(Stored data)
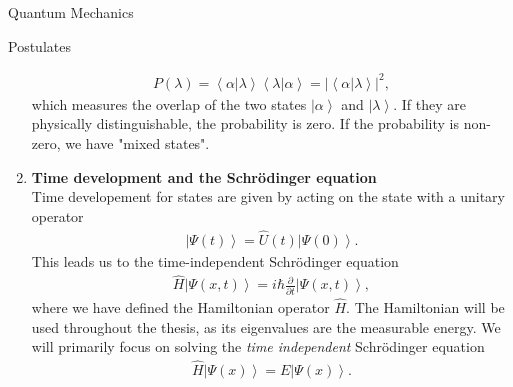 \documentclass[twoside,english]{uiofysmaster}
\begin{document}
\begin{chapter}{Quantum Mechanics}
\begin{section}{Postulates}
\begin{enumerate}
 			\begin{align}
 				P(\lambda) = \left< \alpha | \lambda \right> \left< \lambda | \alpha \right> = | \left< \alpha | \lambda \right> |^2,
 			\end{align}
 			which measures the overlap of the two states $\left| \alpha \right>$ and $\left| \lambda \right>$. If they are physically distinguishable, the probability is zero. If the probability is non-zero, we have "mixed states".
 			\item \textbf{Time development and the Schr\"{o}dinger equation}\\
 			Time developement for states are given by acting on the state with a unitary operator
 			\begin{align}
 				\left| \Psi(t) \right> = \hat U(t) \left| \Psi(0) \right>.
 			\end{align}
 			This leads us to the time-independent Schr\"{o}dinger equation
 			\begin{align}
 				\hat H \left| \Psi(x,t) \right> = i \hbar \frac{\partial}{\partial t} \left| \Psi(x,t) \right>, 
 			\end{align}
 			where we have defined the Hamiltonian operator $\hat H$. The Hamiltonian will be used throughout the thesis, as its eigenvalues are the measurable energy. We will primarily focus on solving the \textit{time independent} Schr\"{o}dinger equation
 			\begin{align}
 				\hat H \left| \Psi(x) \right> = E \left| \Psi(x) \right>.
 			\end{align} 
 		\end{enumerate}
 	\end{section}


\end{chapter}
\end{document}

# Action item
Return each full line of the entries that contains the word "Schr".

# Answer section
 			\item \textbf{Time development and the Schr\"{o}dinger equation}\\
 			This leads us to the time-independent Schr\"{o}dinger equation
 			where we have defined the Hamiltonian operator $\hat H$. The Hamiltonian will be used throughout the thesis, as its eigenvalues are the measurable energy. We will primarily focus on solving the \textit{time independent} Schr\"{o}dinger equation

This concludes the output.